She sees the overflowing laundry hamper and says, “My God, if you can’t even keep up with the laundry, what good are you?”
She looks at the kids’ empty beds and tells me, “You can make all the excuses you want, but they left because you’re a lousy mother and a sad excuse for a human being.”
Depression watches me say “no” to Carter and when he gets angry, depression says, “Eventually, he’ll reject you too. Just make him the damn sandwich (or drive him to his friend’s house, or buy him a toy, or let him have another cookie) if you want to keep him.”
Depression looks in the refrigerator with me and says, “Why bother looking for something healthy? No matter what you do today, eventually you’ll eat a box of cookies and you’ll be fat and unhealthy forever.”
She sees me looking around the house, trying to decide if I should clean the kitchen or vacuum the living room, and tells me, “You think anything you do will make a difference?
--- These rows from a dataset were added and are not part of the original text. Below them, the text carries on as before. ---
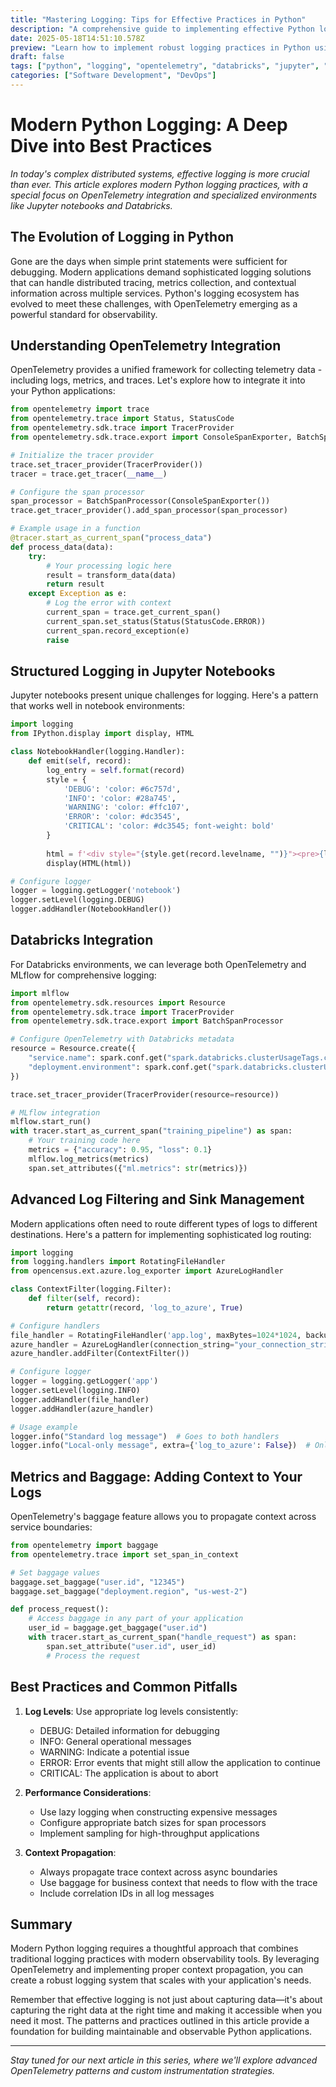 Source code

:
 ```yaml
---
title: "Mastering Logging: Tips for Effective Practices in Python"
description: "A comprehensive guide to implementing effective Python logging with OpenTelemetry, focusing on Jupyter notebooks and Databricks integration"
date: 2025-05-18T14:51:10.578Z
preview: "Learn how to implement robust logging practices in Python using OpenTelemetry"
draft: false
tags: ["python", "logging", "opentelemetry", "databricks", "jupyter", "observability", "monitoring"]
categories: ["Software Development", "DevOps"]
---
```


# Modern Python Logging: A Deep Dive into Best Practices

*In today's complex distributed systems, effective logging is more crucial than ever. This article explores modern Python logging practices, with a special focus on OpenTelemetry integration and specialized environments like Jupyter notebooks and Databricks.*

## The Evolution of Logging in Python

Gone are the days when simple print statements were sufficient for debugging. Modern applications demand sophisticated logging solutions that can handle distributed tracing, metrics collection, and contextual information across multiple services. Python's logging ecosystem has evolved to meet these challenges, with OpenTelemetry emerging as a powerful standard for observability.

## Understanding OpenTelemetry Integration

OpenTelemetry provides a unified framework for collecting telemetry data - including logs, metrics, and traces. Let's explore how to integrate it into your Python applications:

```python
from opentelemetry import trace
from opentelemetry.trace import Status, StatusCode
from opentelemetry.sdk.trace import TracerProvider
from opentelemetry.sdk.trace.export import ConsoleSpanExporter, BatchSpanProcessor

# Initialize the tracer provider
trace.set_tracer_provider(TracerProvider())
tracer = trace.get_tracer(__name__)

# Configure the span processor
span_processor = BatchSpanProcessor(ConsoleSpanExporter())
trace.get_tracer_provider().add_span_processor(span_processor)

# Example usage in a function
@tracer.start_as_current_span("process_data")
def process_data(data):
    try:
        # Your processing logic here
        result = transform_data(data)
        return result
    except Exception as e:
        # Log the error with context
        current_span = trace.get_current_span()
        current_span.set_status(Status(StatusCode.ERROR))
        current_span.record_exception(e)
        raise
```

## Structured Logging in Jupyter Notebooks

Jupyter notebooks present unique challenges for logging. Here's a pattern that works well in notebook environments:

```python
import logging
from IPython.display import display, HTML

class NotebookHandler(logging.Handler):
    def emit(self, record):
        log_entry = self.format(record)
        style = {
            'DEBUG': 'color: #6c757d',
            'INFO': 'color: #28a745',
            'WARNING': 'color: #ffc107',
            'ERROR': 'color: #dc3545',
            'CRITICAL': 'color: #dc3545; font-weight: bold'
        }
        
        html = f'<div style="{style.get(record.levelname, "")}"><pre>{log_entry}</pre></div>'
        display(HTML(html))

# Configure logger
logger = logging.getLogger('notebook')
logger.setLevel(logging.DEBUG)
logger.addHandler(NotebookHandler())
```

## Databricks Integration

For Databricks environments, we can leverage both OpenTelemetry and MLflow for comprehensive logging:

```python
import mlflow
from opentelemetry.sdk.resources import Resource
from opentelemetry.sdk.trace import TracerProvider
from opentelemetry.sdk.trace.export import BatchSpanProcessor

# Configure OpenTelemetry with Databricks metadata
resource = Resource.create({
    "service.name": spark.conf.get("spark.databricks.clusterUsageTags.clusterName"),
    "deployment.environment": spark.conf.get("spark.databricks.clusterUsageTags.environmentName")
})

trace.set_tracer_provider(TracerProvider(resource=resource))

# MLflow integration
mlflow.start_run()
with tracer.start_as_current_span("training_pipeline") as span:
    # Your training code here
    metrics = {"accuracy": 0.95, "loss": 0.1}
    mlflow.log_metrics(metrics)
    span.set_attributes({"ml.metrics": str(metrics)})
```

## Advanced Log Filtering and Sink Management

Modern applications often need to route different types of logs to different destinations. Here's a pattern for implementing sophisticated log routing:

```python
import logging
from logging.handlers import RotatingFileHandler
from opencensus.ext.azure.log_exporter import AzureLogHandler

class ContextFilter(logging.Filter):
    def filter(self, record):
        return getattr(record, 'log_to_azure', True)

# Configure handlers
file_handler = RotatingFileHandler('app.log', maxBytes=1024*1024, backupCount=5)
azure_handler = AzureLogHandler(connection_string="your_connection_string")
azure_handler.addFilter(ContextFilter())

# Configure logger
logger = logging.getLogger('app')
logger.setLevel(logging.INFO)
logger.addHandler(file_handler)
logger.addHandler(azure_handler)

# Usage example
logger.info("Standard log message")  # Goes to both handlers
logger.info("Local-only message", extra={'log_to_azure': False})  # Only goes to file
```

## Metrics and Baggage: Adding Context to Your Logs

OpenTelemetry's baggage feature allows you to propagate context across service boundaries:

```python
from opentelemetry import baggage
from opentelemetry.trace import set_span_in_context

# Set baggage values
baggage.set_baggage("user.id", "12345")
baggage.set_baggage("deployment.region", "us-west-2")

def process_request():
    # Access baggage in any part of your application
    user_id = baggage.get_baggage("user.id")
    with tracer.start_as_current_span("handle_request") as span:
        span.set_attribute("user.id", user_id)
        # Process the request
```

## Best Practices and Common Pitfalls

1. **Log Levels**: Use appropriate log levels consistently:
   - DEBUG: Detailed information for debugging
   - INFO: General operational messages
   - WARNING: Indicate a potential issue
   - ERROR: Error events that might still allow the application to continue
   - CRITICAL: The application is about to abort

2. **Performance Considerations**:
   - Use lazy logging when constructing expensive messages
   - Configure appropriate batch sizes for span processors
   - Implement sampling for high-throughput applications

3. **Context Propagation**:
   - Always propagate trace context across async boundaries
   - Use baggage for business context that needs to flow with the trace
   - Include correlation IDs in all log messages

## Summary

Modern Python logging requires a thoughtful approach that combines traditional logging practices with modern observability tools. By leveraging OpenTelemetry and implementing proper context propagation, you can create a robust logging system that scales with your application's needs.

Remember that effective logging is not just about capturing data—it's about capturing the right data at the right time and making it accessible when you need it most. The patterns and practices outlined in this article provide a foundation for building maintainable and observable Python applications.

---

*Stay tuned for our next article in this series, where we'll explore advanced OpenTelemetry patterns and custom instrumentation strategies.*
You’re a slob and everybody knows it. You might as well give up.”
Depression hears the kind things that people say to me and answers, “Oh, please, they don’t even know you. If they really knew you, they would never be so nice.”
She hammers away at me, pounding on the inside of my skull, until I might as well be stapled to the couch. My eyelids are heavy and my patience is short.
I act in ways that depression tells me to act.
I don’t eat healthy foods because I don’t deserve to eat in ways that make me feel good.
Because I don’t deserve to feel good.
I don’t wear pretty clothes or blow dry my hair because who is going to look at me? If I don’t try to look nice, at least I haven’t wasted my effort on something useless.
I don’t know how to have faith that any change I make will be more than just this moment, this day, this week.
I am so, so tired. Tired of myself and tired of the constant struggle.
Tired, so tired, of the noise inside my skull, this relentless heckling that is so much meaner than any real person I have ever met.
Although, much as I am meaner to myself than any other person has ever been, I am very good at surrounding myself with people who are more willing to judge me than to love me.
Medicine helps some; therapy has helped a little. There comes a point, though, at which nothing can help me if I don’t believe that change is possible.
I sort of believe that change is possible, but I don’t know how to start believing it where it matters, down in my guts.